The Minnesota congresswoman was running in last place among six candidates as returns came in from the nation's first Republican presidential nominating contest. But she told an anemic crowd of just a few dozen supporters, "There are many more chapters to be written on the path to our party's nomination."
"I believe that I am that true conservative who can and who will defeat Barack Obama in 2012," she said.
"What we need is a fearless conservative, one with no compromises on their record on spending on health care on crony capitalism on defending America on standing with our ally Israel," she said.

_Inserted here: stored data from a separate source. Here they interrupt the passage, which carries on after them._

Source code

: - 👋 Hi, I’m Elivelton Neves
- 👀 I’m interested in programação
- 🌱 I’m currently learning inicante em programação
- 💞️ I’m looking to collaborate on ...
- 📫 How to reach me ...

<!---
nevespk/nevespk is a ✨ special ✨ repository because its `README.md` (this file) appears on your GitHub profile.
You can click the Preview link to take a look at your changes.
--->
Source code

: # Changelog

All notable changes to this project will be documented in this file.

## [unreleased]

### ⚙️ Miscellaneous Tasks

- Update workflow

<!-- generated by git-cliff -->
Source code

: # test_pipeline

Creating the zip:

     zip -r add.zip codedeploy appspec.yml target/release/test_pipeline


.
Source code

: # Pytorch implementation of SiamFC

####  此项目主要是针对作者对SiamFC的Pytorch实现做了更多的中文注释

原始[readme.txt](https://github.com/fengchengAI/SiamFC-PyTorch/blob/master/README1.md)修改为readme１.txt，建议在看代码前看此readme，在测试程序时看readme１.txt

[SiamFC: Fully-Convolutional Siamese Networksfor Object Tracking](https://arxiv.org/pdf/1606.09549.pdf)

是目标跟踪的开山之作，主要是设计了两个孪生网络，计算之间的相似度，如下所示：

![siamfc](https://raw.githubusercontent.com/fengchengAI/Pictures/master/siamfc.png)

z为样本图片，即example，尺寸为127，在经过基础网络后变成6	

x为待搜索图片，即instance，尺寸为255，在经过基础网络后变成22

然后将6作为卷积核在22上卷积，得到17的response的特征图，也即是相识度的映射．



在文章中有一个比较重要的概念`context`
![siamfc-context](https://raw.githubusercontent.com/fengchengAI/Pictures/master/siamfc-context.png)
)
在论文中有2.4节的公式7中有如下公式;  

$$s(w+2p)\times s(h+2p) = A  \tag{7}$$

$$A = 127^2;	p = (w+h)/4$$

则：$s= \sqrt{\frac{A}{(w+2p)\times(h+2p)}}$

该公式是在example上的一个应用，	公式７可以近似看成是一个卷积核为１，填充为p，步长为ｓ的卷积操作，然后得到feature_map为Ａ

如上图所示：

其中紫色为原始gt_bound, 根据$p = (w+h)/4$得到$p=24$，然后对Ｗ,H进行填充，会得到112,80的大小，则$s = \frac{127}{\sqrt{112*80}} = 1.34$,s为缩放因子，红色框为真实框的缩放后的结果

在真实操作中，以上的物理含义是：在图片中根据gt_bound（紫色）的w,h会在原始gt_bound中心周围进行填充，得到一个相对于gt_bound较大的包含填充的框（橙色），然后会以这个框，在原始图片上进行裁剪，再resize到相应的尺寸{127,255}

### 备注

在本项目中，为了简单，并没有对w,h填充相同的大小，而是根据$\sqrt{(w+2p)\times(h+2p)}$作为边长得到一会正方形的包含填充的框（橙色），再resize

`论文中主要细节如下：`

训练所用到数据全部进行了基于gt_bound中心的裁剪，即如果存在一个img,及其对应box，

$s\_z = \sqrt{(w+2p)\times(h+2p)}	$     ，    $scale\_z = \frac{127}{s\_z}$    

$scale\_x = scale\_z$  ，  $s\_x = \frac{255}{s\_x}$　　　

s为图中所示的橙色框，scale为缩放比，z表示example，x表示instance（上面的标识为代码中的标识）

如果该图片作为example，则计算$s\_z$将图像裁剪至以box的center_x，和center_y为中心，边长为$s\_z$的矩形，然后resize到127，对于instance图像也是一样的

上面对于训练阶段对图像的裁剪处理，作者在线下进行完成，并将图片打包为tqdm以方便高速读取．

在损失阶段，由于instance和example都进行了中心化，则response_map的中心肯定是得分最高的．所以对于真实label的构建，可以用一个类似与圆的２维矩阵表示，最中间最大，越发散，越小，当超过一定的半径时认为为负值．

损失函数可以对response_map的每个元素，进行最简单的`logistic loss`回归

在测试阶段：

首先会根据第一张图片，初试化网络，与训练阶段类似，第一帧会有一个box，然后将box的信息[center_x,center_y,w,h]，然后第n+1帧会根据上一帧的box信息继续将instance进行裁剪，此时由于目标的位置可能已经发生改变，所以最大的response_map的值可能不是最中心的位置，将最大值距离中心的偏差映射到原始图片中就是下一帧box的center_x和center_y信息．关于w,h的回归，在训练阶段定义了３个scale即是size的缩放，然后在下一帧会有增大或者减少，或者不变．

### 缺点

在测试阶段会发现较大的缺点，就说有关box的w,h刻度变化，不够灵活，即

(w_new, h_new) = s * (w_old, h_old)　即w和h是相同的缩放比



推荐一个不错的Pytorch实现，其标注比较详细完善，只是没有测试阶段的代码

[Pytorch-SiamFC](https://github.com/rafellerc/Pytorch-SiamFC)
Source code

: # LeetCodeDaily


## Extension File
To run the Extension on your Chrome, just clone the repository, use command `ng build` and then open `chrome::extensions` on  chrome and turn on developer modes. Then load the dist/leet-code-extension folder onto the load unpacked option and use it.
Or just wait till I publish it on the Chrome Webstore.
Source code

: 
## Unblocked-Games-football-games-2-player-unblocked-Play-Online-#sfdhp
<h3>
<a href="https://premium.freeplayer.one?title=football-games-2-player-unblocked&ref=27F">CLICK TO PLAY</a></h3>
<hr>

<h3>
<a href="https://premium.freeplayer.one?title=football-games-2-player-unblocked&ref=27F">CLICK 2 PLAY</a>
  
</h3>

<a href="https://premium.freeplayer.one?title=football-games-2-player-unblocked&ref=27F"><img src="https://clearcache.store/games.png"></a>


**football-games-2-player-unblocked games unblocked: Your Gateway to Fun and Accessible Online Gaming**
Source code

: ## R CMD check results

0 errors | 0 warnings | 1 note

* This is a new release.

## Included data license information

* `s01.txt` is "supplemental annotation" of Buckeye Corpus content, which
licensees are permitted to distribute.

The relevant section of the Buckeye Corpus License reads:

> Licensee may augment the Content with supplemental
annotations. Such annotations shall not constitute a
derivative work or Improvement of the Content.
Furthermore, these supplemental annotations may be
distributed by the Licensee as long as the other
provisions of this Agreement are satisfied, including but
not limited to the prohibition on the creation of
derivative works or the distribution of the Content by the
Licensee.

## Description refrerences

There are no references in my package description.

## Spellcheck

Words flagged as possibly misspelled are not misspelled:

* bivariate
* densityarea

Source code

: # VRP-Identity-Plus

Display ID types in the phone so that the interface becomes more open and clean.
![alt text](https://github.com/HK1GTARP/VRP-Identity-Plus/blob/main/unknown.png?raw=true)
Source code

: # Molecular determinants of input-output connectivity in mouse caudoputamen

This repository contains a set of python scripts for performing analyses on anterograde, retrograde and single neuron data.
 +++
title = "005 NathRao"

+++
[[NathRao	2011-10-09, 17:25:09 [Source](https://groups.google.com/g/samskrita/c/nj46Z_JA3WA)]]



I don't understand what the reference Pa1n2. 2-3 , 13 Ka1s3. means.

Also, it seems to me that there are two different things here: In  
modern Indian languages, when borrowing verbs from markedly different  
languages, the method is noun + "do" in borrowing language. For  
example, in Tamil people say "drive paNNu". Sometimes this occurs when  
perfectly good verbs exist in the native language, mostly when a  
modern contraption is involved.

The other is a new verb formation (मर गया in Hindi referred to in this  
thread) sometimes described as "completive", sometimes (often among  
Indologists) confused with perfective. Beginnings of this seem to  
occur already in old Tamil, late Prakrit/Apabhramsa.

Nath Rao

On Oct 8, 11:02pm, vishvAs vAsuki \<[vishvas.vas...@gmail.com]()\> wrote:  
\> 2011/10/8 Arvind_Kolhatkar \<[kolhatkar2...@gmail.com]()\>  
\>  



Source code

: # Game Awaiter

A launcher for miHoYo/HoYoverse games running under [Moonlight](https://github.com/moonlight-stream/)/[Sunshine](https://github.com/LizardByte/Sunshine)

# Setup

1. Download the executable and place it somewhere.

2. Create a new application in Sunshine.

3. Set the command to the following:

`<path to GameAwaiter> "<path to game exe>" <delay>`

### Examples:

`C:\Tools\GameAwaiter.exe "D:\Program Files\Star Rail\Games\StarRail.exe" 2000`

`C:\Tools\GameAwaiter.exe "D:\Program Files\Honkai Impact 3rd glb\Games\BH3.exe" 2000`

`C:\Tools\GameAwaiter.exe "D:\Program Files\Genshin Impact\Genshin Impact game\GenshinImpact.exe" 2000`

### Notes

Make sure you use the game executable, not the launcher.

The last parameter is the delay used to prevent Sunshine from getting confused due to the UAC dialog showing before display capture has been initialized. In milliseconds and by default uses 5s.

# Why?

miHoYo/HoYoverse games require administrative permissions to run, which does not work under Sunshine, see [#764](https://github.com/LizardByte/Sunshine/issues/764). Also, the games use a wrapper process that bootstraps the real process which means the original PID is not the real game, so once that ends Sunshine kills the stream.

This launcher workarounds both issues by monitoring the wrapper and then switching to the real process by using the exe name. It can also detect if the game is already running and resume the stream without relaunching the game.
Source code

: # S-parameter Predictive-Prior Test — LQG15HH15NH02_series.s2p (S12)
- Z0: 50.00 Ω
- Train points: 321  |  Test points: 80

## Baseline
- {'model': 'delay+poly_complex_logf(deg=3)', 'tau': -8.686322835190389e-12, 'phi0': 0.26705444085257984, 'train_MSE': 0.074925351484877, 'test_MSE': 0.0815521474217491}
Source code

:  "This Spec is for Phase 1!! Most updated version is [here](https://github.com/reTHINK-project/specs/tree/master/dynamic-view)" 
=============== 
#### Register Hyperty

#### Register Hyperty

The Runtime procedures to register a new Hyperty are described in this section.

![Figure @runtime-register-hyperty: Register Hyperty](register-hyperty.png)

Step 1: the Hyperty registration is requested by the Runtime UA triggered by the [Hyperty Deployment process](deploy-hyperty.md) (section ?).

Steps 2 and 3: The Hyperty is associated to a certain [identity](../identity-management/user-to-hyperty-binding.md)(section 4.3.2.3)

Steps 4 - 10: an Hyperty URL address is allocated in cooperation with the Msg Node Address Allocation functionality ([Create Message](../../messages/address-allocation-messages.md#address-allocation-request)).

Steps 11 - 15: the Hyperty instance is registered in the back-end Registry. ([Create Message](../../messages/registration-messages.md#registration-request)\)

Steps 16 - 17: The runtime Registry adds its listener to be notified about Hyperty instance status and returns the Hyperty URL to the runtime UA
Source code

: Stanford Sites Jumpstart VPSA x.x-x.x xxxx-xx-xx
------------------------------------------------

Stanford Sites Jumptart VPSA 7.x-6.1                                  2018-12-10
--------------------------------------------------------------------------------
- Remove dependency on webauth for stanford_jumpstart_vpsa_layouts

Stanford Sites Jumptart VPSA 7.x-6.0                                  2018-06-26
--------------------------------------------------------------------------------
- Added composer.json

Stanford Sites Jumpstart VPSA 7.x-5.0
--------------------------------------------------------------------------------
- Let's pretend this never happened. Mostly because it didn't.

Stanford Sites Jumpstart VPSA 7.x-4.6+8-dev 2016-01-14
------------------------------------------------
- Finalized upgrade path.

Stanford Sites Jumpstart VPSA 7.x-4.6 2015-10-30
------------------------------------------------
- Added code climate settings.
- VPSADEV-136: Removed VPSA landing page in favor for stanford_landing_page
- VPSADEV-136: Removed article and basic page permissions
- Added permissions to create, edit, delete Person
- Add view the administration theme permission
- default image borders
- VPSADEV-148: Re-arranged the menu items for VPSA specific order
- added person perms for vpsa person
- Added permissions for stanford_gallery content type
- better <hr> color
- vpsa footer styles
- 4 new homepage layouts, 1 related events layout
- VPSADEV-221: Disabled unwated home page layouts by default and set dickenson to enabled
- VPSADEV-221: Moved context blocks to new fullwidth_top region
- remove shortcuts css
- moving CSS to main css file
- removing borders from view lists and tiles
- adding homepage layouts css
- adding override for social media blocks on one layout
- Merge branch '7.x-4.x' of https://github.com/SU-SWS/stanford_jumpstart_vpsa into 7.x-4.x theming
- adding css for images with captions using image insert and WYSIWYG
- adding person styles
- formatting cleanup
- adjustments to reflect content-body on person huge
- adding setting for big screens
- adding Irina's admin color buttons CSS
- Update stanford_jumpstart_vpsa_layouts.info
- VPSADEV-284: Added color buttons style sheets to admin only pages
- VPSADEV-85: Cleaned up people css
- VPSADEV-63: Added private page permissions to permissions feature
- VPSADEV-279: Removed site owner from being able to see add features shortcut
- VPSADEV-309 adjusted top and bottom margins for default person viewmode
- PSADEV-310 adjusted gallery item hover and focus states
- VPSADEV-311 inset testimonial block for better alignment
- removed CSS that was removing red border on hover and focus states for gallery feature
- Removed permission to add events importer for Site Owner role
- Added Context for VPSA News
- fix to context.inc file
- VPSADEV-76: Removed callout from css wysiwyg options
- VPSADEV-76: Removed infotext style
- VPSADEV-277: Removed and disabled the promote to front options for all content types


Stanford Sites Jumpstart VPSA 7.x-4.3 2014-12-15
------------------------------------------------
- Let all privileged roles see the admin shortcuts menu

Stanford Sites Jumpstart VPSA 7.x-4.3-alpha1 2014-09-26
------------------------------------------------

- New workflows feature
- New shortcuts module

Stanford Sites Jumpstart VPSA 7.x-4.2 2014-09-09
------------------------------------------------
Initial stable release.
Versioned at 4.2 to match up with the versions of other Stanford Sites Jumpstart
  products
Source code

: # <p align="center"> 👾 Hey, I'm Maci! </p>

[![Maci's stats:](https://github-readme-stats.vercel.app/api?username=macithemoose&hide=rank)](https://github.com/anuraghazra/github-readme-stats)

Shortly before Bachmann spoke, her campaign manager suggested she might leave the race. Asked if he could say with certainty whether she would go forward with her candidacy, Bachmann campaign manager Keith Nahigian told The Associated Press in a telephone interview, "I don't know yet."
He added, "It's hard to tell, but everything is planned."
But shortly thereafter he said she was going "full steam" ahead.
Bachmann's showing was a sharp turn after she finished in first place in the Iowa GOP's summer straw poll.
Before the voting began, she traveled to the backyard of her childhood to make her final appeal for support, imploring voters in her native Iowa to "reclaim our country." But the caucus site was hardly unified. Bachmann would need more than hometown connections to pull back into contention.
"I feel sorry for her," said Randy Herod, a retired business consultant. "She's real nice, but this isn't her time."